Runbooks are only useful if they run; otherwise they’re just books.Back to all posts
The incident that flipped our playbook
At a fintech client, a Thursday release turned their api-gateway into a retry factory. Dashboards were green until p99 latency hit a cliff. By the time on-call got past the Grafana scavenger hunt, kafka lag was 1.2M and the payments backlog took hours to drain. Classic: trailing indicators, runbooks that read like a wiki from 2019, and rollbacks gated by human nerves.
We swapped the “pretty charts” for leading signals and wired alerts to actions: runbook links, owners, and one-click rollbacks. Canary analysis made bad builds self-revert before customers noticed. MTTR dropped from 71 minutes to 18 in six weeks. Not magic—just plumbing.

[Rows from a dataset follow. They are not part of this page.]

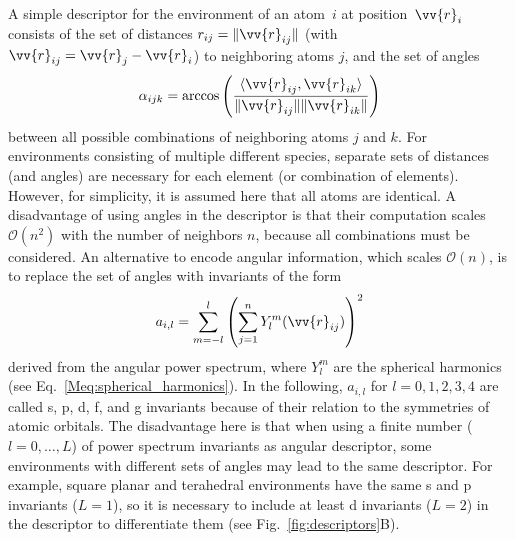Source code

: \documentclass[%
superscriptaddress,
reprint,
nofootinbib,
amsmath,amssymb,amsfonts,
floatfix,
altaffilletter,
showkeys,
]{revtex4-2}
\begin{document}
A simple descriptor for the environment of an atom~$i$ at position~$\vv{r}_{i}$ consists of the set of distances $r_{ij} = \lVert \vv{r}_{ij}\rVert$ (with $\vv{r}_{ij} = \vv{r}_{j}- \vv{r}_{i}$) to neighboring atoms $j$, and the set of angles
\begin{equation}
\alpha_{ijk} = \mathrm{arccos}\left(\frac{\langle \vv{r}_{ij}, \vv{r}_{ik} \rangle}{\lVert \vv{r}_{ij}\rVert \lVert \vv{r}_{ik}\rVert}\right)
\label{eq:angles}
\end{equation}
between all possible combinations of neighboring atoms $j$ and $k$. For environments consisting of multiple different species, separate sets of distances (and angles) are necessary for each element (or combination of elements). However, for simplicity, it is assumed here that all atoms are identical. A disadvantage of using angles in the descriptor is that their computation scales $\mathcal{O}(n^2)$ with the number of neighbors $n$, because all combinations must be considered. An alternative to encode angular information, which scales $\mathcal{O}(n)$, is to replace the set of angles with invariants of the form
\begin{equation}
a_{i,l} = \sum_{m=-l}^{l} \left(\sum_{j=1}^{n} Y_l^m(\vv{r}_{ij})\right)^2
\label{eq:power_spectrum}
\end{equation}
derived from the angular power spectrum, where $Y_l^m$ are the spherical harmonics (see Eq.~\ref{Meq:spherical_harmonics}). In the following, $a_{i,l}$ for $l=0,1,2,3,4$ are called s, p, d, f, and g invariants because of their relation to the symmetries of atomic orbitals. The disadvantage here is that when using a finite number ($l=0,\dots,L$) of power spectrum invariants as angular descriptor, some environments with different sets of angles may lead to the same descriptor. For example, square planar and terahedral environments have the same s and p invariants ($L=1$), so it is necessary to include at least d invariants ($L=2$) in the descriptor to differentiate them (see Fig.~\ref{fig:descriptors}B).\\
\end{document}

Stop measuring the wrong things
If your top alerts are average CPU and “requests per minute,” you’re watching the rearview mirror. We’ve had better luck with indicators that predict pain:
Error budget burn rate: tells you how quickly you’re consuming your SLO—hours before customers churn.
Saturation: queue depth, connection pool utilization, CPU throttling ratio, thread pool queue length.
Work backlog growth: Kafka consumer lag, pending jobs, durable queue age.
Control plane stress: circuit breaker open rate, retry storms, DNS/mesh timeouts.
A few PromQLs we actually ship with:
# 1. 4x/1h and 1x/6h burn rate for 99% availability SLO
# Fires fast and slow to avoid flapping
- alert: APIHighErrorBudgetBurn
expr: |
(sum(rate(http_requests_total{job="api",status=~"5.."}[5m]))
/ sum(rate(http_requests_total{job="api"}[5m])))
> (0.01 * 4) or
(sum(rate(http_requests_total{job="api",status=~"5.."}[30m]))
/ sum(rate(http_requests_total{job="api"}[30m])))
> 0.01
for: 10m
labels:
severity: page
service: api
annotations:
summary: "API error budget burning hot"
runbook_url: "https://git.company.local/runbooks/api-5xx-spike"
dashboard: "https://grafana.local/d/api-overview?var-service=api&panelId=42"# 2. Kafka backlog growth (predictive: slope > threshold)
- alert: KafkaLagGrowing
expr: deriv(kafka_consumergroup_lag{consumergroup="payments"}[5m]) > 200
for: 5m
labels:
severity: warn
service: payments
annotations:
summary: "Payments backlog growing; check consumer health"
runbook_url: "https://git.company.local/runbooks/payments-lag"# 3. CPU throttling ratio by pod (k8s)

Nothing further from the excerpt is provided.